The techno-utopian libertarians of Silicon Valley and the hedge fund billionaires of Greenwich, Conn., share a conviction in the power of individual human freedom and the danger of any collective (or governmental) institution that might stymie unfettered human autonomy. Google’s Larry Page has gone on record envisioning a global free zone — one he likens to Nevada’s Burning Man festival — a “safe place” for technological experimentation not subject to any laws or safety regulations. Former Sears chief executive Eddie Lampert, now among the highest-paid hedge fund managers in the country, famously restructured the company in alignment with the economic principles of libertarian novelist Ayn Rand: The result was Sears filing for bankruptcy. The uber-rich, explicitly or implicitly, value the narrative of the uber-mensch.
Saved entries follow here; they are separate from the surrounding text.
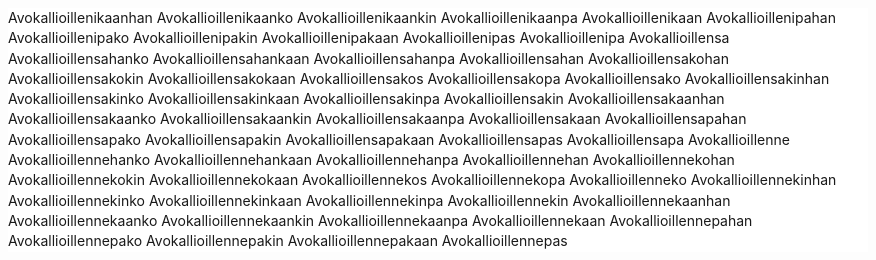Avokallioillenikaanhan
Avokallioillenikaanko
Avokallioillenikaankin
Avokallioillenikaanpa
Avokallioillenikaan
Avokallioillenipahan
Avokallioillenipako
Avokallioillenipakin
Avokallioillenipakaan
Avokallioillenipas
Avokallioillenipa
Avokallioillensa
Avokallioillensahanko
Avokallioillensahankaan
Avokallioillensahanpa
Avokallioillensahan
Avokallioillensakohan
Avokallioillensakokin
Avokallioillensakokaan
Avokallioillensakos
Avokallioillensakopa
Avokallioillensako
Avokallioillensakinhan
Avokallioillensakinko
Avokallioillensakinkaan
Avokallioillensakinpa
Avokallioillensakin
Avokallioillensakaanhan
Avokallioillensakaanko
Avokallioillensakaankin
Avokallioillensakaanpa
Avokallioillensakaan
Avokallioillensapahan
Avokallioillensapako
Avokallioillensapakin
Avokallioillensapakaan
Avokallioillensapas
Avokallioillensapa
Avokallioillenne
Avokallioillennehanko
Avokallioillennehankaan
Avokallioillennehanpa
Avokallioillennehan
Avokallioillennekohan
Avokallioillennekokin
Avokallioillennekokaan
Avokallioillennekos
Avokallioillennekopa
Avokallioillenneko
Avokallioillennekinhan
Avokallioillennekinko
Avokallioillennekinkaan
Avokallioillennekinpa
Avokallioillennekin
Avokallioillennekaanhan
Avokallioillennekaanko
Avokallioillennekaankin
Avokallioillennekaanpa
Avokallioillennekaan
Avokallioillennepahan
Avokallioillennepako
Avokallioillennepakin
Avokallioillennepakaan
Avokallioillennepas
In this myth, wealth inequality is justified as the natural, material expression of the fundamental inequality of humanity.
These billionaires, whatever the source of their wealth, tend to frame their success as something they have earned on their own, whether through business savvy, technological creativity or old-fashioned American gumption. They (and we) decry American institutions — government, universities, health care, regulatory bodies — as fundamentally static and bureaucratic, holding back promising people from their destiny of self-making. As Thiel put it to economist Tyler Cowen in a 2015 podcast interview, denying that the United States is a democracy or a republic: “We are actually a state that’s dominated by these very unelected, technocratic agencies [that are] . . . deeply sclerotic, deeply nonfunctioning.” Contemporary billionaires see our civil institutions as mere bureaucracy.
Meanwhile, about 1 in 6 American children grows up in poverty. Our wealthiest school districts outspend their poorer counterparts by as much as 3 to 1. Adults living under the poverty line are five times as likely to say they are in “poor” or “fair” health as those making quadruple that much. Social services across the country are chronically underfunded. Our cultural obsession with freedom leaves behind our most vulnerable.
The coronavirus made clear that the rhetoric of human liberty is illusory, and with it the false narrative that individuals can make themselves in isolation. In a pandemic, no man is an island. Rather, we are, as Dostoevsky’s Father Zosima says in “The Brothers Karamazov,” all responsible to one another for everything. Our bodies, our labor, our social ties to one another are all interdependent. And we can address this pandemic only by recourse to a common life and common identity.
It is perhaps laudable that many of the victors of capitalism’s spoils want to contribute to the common project of fighting the pandemic. But we should not forget that so many of the factors that have rendered the coronavirus particularly deadly in the United States — income inequality, the lack of a social safety net, the precarious standing of newly-essential gig workers, the obsession with freedom from government tyranny and the lack of a coherent civic identity — are direct products of the way we valorize self-making.
The same faith in atomized consumerism that drives people to make billions of dollars in profit also positions them to donate some of that profit now. Our faith in capitalistic individualism has allowed corporations to both circumvent and co-opt the institutions of our shared civic life. It has weakened the foundations of our political coexistence. What capitalism’s victors are contributing to the coronavirus effort now should not be celebrated as altruistic charity but rather evidence of the broken system we have helped them build.